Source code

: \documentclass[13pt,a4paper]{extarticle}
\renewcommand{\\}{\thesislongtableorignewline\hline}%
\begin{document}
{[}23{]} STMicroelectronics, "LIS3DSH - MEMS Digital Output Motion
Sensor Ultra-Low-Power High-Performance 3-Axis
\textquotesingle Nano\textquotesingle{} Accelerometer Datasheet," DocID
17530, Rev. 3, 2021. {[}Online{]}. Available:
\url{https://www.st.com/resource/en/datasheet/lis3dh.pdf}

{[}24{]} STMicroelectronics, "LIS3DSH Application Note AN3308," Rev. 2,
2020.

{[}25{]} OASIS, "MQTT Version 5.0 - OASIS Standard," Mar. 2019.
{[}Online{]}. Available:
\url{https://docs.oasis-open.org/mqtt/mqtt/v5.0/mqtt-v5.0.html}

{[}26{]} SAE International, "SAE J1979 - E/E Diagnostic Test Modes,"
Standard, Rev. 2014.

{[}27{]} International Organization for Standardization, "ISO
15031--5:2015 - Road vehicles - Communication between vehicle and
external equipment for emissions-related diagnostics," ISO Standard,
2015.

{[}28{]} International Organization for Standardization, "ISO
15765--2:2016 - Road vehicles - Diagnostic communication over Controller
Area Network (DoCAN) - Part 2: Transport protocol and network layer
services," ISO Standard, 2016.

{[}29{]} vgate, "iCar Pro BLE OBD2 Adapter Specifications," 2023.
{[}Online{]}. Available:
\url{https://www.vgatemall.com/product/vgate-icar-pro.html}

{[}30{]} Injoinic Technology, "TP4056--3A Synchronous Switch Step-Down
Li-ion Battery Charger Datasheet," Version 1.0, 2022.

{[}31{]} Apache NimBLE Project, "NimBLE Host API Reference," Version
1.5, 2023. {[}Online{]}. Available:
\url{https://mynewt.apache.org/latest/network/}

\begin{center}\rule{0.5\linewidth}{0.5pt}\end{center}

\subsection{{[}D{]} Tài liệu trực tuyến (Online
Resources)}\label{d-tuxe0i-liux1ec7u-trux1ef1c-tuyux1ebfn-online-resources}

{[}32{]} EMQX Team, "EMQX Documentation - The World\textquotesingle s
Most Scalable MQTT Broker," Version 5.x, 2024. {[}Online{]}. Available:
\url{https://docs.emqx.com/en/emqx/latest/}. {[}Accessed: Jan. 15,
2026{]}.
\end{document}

::::::

Work item ▸ Give back exactly what runs from the first line of the listing above to the line that contains "15031--5:2015 - Road", keeping both end lines.

Solution below ▸
Source code

: \documentclass[13pt,a4paper]{extarticle}
\renewcommand{\\}{\thesislongtableorignewline\hline}%
\begin{document}
{[}23{]} STMicroelectronics, "LIS3DSH - MEMS Digital Output Motion
Sensor Ultra-Low-Power High-Performance 3-Axis
\textquotesingle Nano\textquotesingle{} Accelerometer Datasheet," DocID
17530, Rev. 3, 2021. {[}Online{]}. Available:
\url{https://www.st.com/resource/en/datasheet/lis3dh.pdf}

{[}24{]} STMicroelectronics, "LIS3DSH Application Note AN3308," Rev. 2,
2020.

{[}25{]} OASIS, "MQTT Version 5.0 - OASIS Standard," Mar. 2019.
{[}Online{]}. Available:
\url{https://docs.oasis-open.org/mqtt/mqtt/v5.0/mqtt-v5.0.html}

{[}26{]} SAE International, "SAE J1979 - E/E Diagnostic Test Modes,"
Standard, Rev. 2014.

{[}27{]} International Organization for Standardization, "ISO
15031--5:2015 - Road vehicles - Communication between vehicle and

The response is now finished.